I would test what inhibition connection parameters would work for your requirements by creating a test network with just a feed-forward inhibition network, and then probing and plotting the output to see what effects changing the inhibition weights or synapse value does on the inhibited population.
Thanks
I did not get this. What do you mean by multiple lateral inhibition.
That would be of great help. Thanks
I shall try.
If you need to, you can actually create multiple lateral inhibition connections to get weird effects. For example, you could do:
with model:
inhib = nengo.Connection(
layer1.neurons,
layer1.neurons,
transform=inhib_weights)
inhib2 = nengo.Connection(
layer1.neurons,
layer1.neurons,
transform=inhib_weights,
synapse=0.01)
And you would get sort of 2 lateral inhibition events. You’ll have to experiment to see if this is the behaviour you’ll want in your code. Although, from my own experimentation, you’ll probably only need one lateral inhibition connection.

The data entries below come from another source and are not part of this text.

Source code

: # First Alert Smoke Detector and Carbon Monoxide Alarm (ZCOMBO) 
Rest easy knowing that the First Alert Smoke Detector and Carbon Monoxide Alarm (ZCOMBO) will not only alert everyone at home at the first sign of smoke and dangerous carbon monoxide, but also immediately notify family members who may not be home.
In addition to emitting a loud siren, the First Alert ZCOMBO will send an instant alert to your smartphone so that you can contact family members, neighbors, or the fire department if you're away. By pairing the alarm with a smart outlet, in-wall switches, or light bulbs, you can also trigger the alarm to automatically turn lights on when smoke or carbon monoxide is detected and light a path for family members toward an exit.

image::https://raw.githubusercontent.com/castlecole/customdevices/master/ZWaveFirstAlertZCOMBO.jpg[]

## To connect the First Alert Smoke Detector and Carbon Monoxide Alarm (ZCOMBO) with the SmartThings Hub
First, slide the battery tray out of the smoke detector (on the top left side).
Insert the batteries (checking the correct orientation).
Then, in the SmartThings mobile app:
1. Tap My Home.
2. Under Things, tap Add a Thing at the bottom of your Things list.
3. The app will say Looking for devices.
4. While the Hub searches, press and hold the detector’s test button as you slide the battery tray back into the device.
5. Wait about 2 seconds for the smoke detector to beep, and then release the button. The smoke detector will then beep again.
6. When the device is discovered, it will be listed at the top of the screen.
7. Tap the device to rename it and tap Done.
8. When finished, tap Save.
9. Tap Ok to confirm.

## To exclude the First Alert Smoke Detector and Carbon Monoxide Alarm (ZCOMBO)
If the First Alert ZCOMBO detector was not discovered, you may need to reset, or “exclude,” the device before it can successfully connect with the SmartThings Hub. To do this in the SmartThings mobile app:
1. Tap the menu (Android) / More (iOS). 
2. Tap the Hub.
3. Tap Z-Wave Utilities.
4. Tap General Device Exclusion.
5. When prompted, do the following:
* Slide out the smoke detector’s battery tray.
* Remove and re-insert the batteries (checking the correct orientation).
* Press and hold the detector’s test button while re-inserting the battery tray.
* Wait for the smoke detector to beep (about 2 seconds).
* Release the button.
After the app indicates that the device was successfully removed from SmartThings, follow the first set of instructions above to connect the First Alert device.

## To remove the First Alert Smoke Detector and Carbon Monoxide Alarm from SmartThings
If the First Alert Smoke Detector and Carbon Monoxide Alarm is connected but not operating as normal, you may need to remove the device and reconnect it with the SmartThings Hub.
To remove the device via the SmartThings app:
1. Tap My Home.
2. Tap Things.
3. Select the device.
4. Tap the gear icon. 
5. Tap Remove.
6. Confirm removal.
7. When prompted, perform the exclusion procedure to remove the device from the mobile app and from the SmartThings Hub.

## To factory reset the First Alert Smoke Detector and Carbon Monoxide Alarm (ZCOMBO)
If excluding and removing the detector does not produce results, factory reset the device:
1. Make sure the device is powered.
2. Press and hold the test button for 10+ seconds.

I’ve attached some test code here: test_inhib_synapse.py (2.0 KB)
It looks like you should be able to get the 20ms inhibition delay with an inhibitory synapse of about 0.0025. The code has two ensembles, ens1
that inhibits ens2
:
inhib_weight = 2
inhib_synapse = 0.0025
sim_runtime = 0.5
with nengo.Network() as model:
in_node = nengo.Node(1)
ens1 = nengo.Ensemble(
1,
1,
intercepts=nengo.dists.Choice([0]),
max_rates=nengo.dists.Choice([8]),
# We're using a low firing rate so that the spikes are far enough apart to
# demonstrate the 20ms inhibition of the ens2 spikes.
encoders=nengo.dists.Choice([[1]]),
)
ens2 = nengo.Ensemble(100, 1)
Note that this model is a pure feed-forward network just so that the only effects you see here are the direct inhibition effects and not a lateral inhibition. However, the same parameters should work with the lateral inhibition version (you’ll need to test it though).
Here’s an example output using the code:
And the code reports an average inhibition time of 20.86ms.